Men’s ‘War’ Stories
“I’m not surprised George had the affair,” my female friend said. “He found someone new who’d listen to and appreciate his war stories.”
George, married 40 years to Sue, had been caught through credit card receipts, having an affair with a young office assistant. They’d been working long hours together on a business deal and evidently pursuing each other around bedroom posts at the "Wee Hours Motel."
My friend’s hypothesis is that many older men like George have little left, late in life, but their ego and their “war stories,” that they'll shamelessly repeat to near anyone who’ll listen.
“I'm attentive and smile, when my husband starts on one of his war stories to others at a social dinner,” she continued. “At home, I pick up the newspaper or leave the room. He could be talking to a fence post.
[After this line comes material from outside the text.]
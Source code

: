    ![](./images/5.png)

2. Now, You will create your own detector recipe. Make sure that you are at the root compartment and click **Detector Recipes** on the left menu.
In fact, he'd tell the stories to a fencepost.”
She claimed wives also routinely hear spouses take their rather mundane life experiences and turn them into grand adventures worthy of Indiana Jones in Raiders of the Lost Arc -- embellishing with fictional details to make them more interesting, self important.
"You know what I mean," she said, "like how they’d tripped out on Acapulco Gold at Woodstock when they’d really watched Woodstock from a bar stool and TV set in Akron, or been a combat platoon 'point man' in Vietnam, when actually they got shot in the ass on third day In-County and shipped permanently stateside with a band aid and a Purple Heart."
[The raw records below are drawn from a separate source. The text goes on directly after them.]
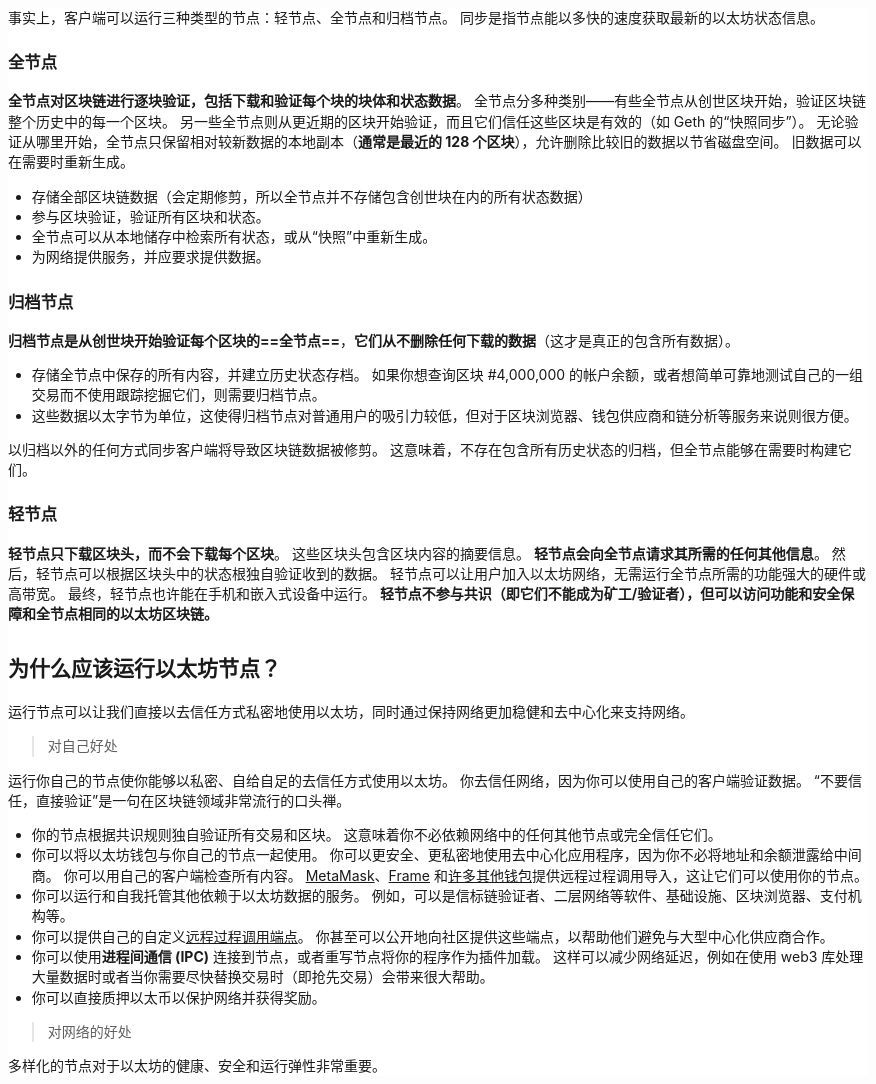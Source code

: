事实上，客户端可以运行三种类型的节点：轻节点、全节点和归档节点。  同步是指节点能以多快的速度获取最新的以太坊状态信息。

### 全节点

**全节点对区块链进行逐块验证，包括下载和验证每个块的块体和状态数据**。 全节点分多种类别——有些全节点从创世区块开始，验证区块链整个历史中的每一个区块。 另一些全节点则从更近期的区块开始验证，而且它们信任这些区块是有效的（如 Geth 的“快照同步”）。 无论验证从哪里开始，全节点只保留相对较新数据的本地副本（**通常是最近的 128 个区块**），允许删除比较旧的数据以节省磁盘空间。 旧数据可以在需要时重新生成。

- 存储全部区块链数据（会定期修剪，所以全节点并不存储包含创世块在内的所有状态数据）
- 参与区块验证，验证所有区块和状态。
- 全节点可以从本地储存中检索所有状态，或从“快照”中重新生成。
- 为网络提供服务，并应要求提供数据。



### 归档节点

**归档节点是从创世块开始验证每个区块的==全节点==**，**它们从不删除任何下载的数据**（这才是真正的包含所有数据）。

- 存储全节点中保存的所有内容，并建立历史状态存档。 如果你想查询区块 #4,000,000 的帐户余额，或者想简单可靠地测试自己的一组交易而不使用跟踪挖掘它们，则需要归档节点。
- 这些数据以太字节为单位，这使得归档节点对普通用户的吸引力较低，但对于区块浏览器、钱包供应商和链分析等服务来说则很方便。

以归档以外的任何方式同步客户端将导致区块链数据被修剪。 这意味着，不存在包含所有历史状态的归档，但全节点能够在需要时构建它们。



### 轻节点

**轻节点只下载区块头，而不会下载每个区块**。 这些区块头包含区块内容的摘要信息。 **轻节点会向全节点请求其所需的任何其他信息**。 然后，轻节点可以根据区块头中的状态根独自验证收到的数据。 轻节点可以让用户加入以太坊网络，无需运行全节点所需的功能强大的硬件或高带宽。 最终，轻节点也许能在手机和嵌入式设备中运行。 **轻节点不参与共识（即它们不能成为矿工/验证者），但可以访问功能和安全保障和全节点相同的以太坊区块链。**





## 为什么应该运行以太坊节点？

运行节点可以让我们直接以去信任方式私密地使用以太坊，同时通过保持网络更加稳健和去中心化来支持网络。

> 对自己好处

运行你自己的节点使你能够以私密、自给自足的去信任方式使用以太坊。 你去信任网络，因为你可以使用自己的客户端验证数据。 “不要信任，直接验证”是一句在区块链领域非常流行的口头禅。

- 你的节点根据共识规则独自验证所有交易和区块。 这意味着你不必依赖网络中的任何其他节点或完全信任它们。
- 你可以将以太坊钱包与你自己的节点一起使用。 你可以更安全、更私密地使用去中心化应用程序，因为你不必将地址和余额泄露给中间商。 你可以用自己的客户端检查所有内容。 [MetaMask](https://metamask.io/)、[Frame](https://frame.sh/) 和[许多其他钱包](https://ethereum.org/zh/wallets/find-wallet/)提供远程过程调用导入，这让它们可以使用你的节点。
- 你可以运行和自我托管其他依赖于以太坊数据的服务。 例如，可以是信标链验证者、二层网络等软件、基础设施、区块浏览器、支付机构等。
- 你可以提供自己的自定义[远程过程调用端点](https://ethereum.org/zh/developers/docs/apis/json-rpc/)。 你甚至可以公开地向社区提供这些端点，以帮助他们避免与大型中心化供应商合作。
- 你可以使用**进程间通信 (IPC)** 连接到节点，或者重写节点将你的程序作为插件加载。 这样可以减少网络延迟，例如在使用 web3 库处理大量数据时或者当你需要尽快替换交易时（即抢先交易）会带来很大帮助。
- 你可以直接质押以太币以保护网络并获得奖励。 

> 对网络的好处

多样化的节点对于以太坊的健康、安全和运行弹性非常重要。
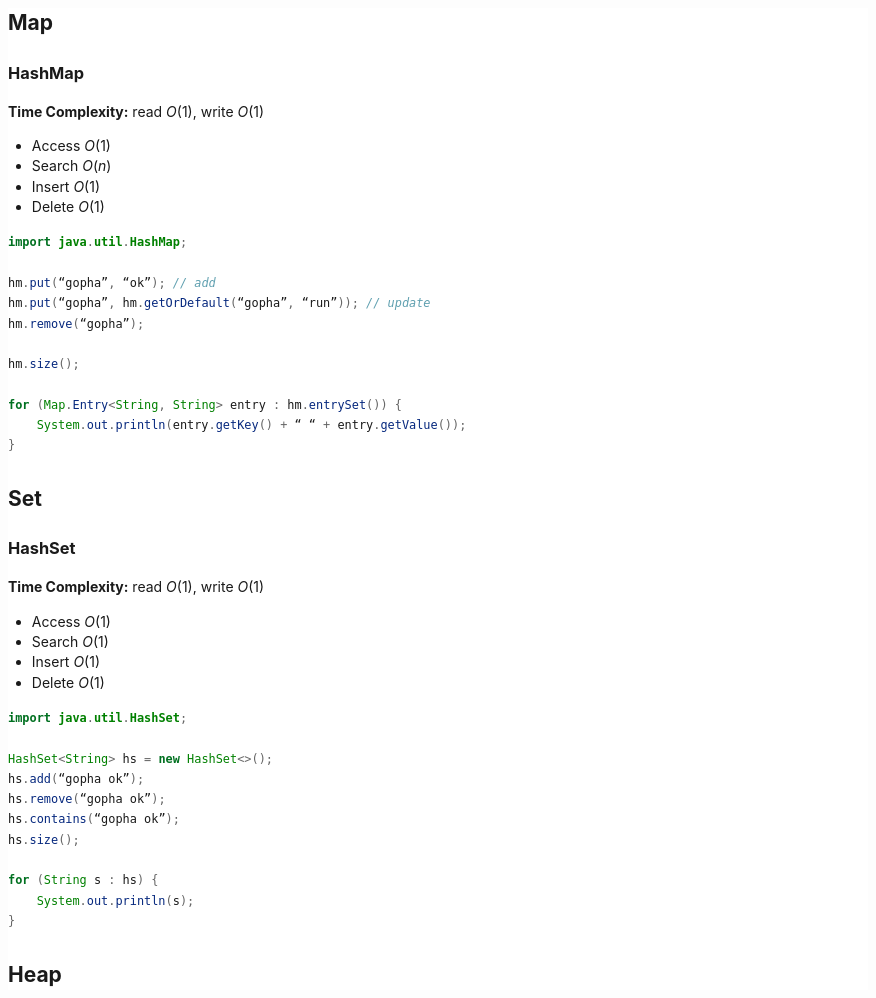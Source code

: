 ## Map
### HashMap

**Time Complexity:**
read $O(1)$, write $O(1)$

- Access $O(1)$
- Search $O(n)$ 
- Insert $O(1)$
- Delete $O(1)$ 

```java
import java.util.HashMap;

hm.put(“gopha”, “ok”); // add
hm.put(“gopha”, hm.getOrDefault(“gopha”, “run”)); // update
hm.remove(“gopha”);

hm.size();

for (Map.Entry<String, String> entry : hm.entrySet()) {
    System.out.println(entry.getKey() + “ “ + entry.getValue());
}
```

## Set
### HashSet

**Time Complexity:**
read $O(1)$, write $O(1)$

- Access $O(1)$
- Search $O(1)$ 
- Insert $O(1)$
- Delete $O(1)$ 

```java
import java.util.HashSet;

HashSet<String> hs = new HashSet<>();
hs.add(“gopha ok”);
hs.remove(“gopha ok”);
hs.contains(“gopha ok”);
hs.size();

for (String s : hs) {
    System.out.println(s);
}
```

## Heap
You seem a little angry. Does this topic touch too close to home? Don’t women have war stories? I replied.
“It’s different with us,” she said. “Women may dominate conversation but we’re interested in relationships, small, daily living stories. We don’t have to talk about bagging an 8-point deer or a 28-year old office assistant.”
She stared into my eyes, winked: “Bet you got war stories. Don’t you, Jim? Any 28-year old assistants behind those glasses?
Hey, Jim?”
Me?, I replied, pausing to take a slow, languid bite out of my Ritzee oliverburger.
Well, there IS a good one about breaking my leg, at age 14, tee-peeing my girlfriend’s house in the rain. One about living up the street from Janis Joplin in San Francisco. Interviewing Michael Caine and being an extra in a war movie in the Philippines.
Let me tell you the one about Chinese Police knocking on my door in Hong Kong…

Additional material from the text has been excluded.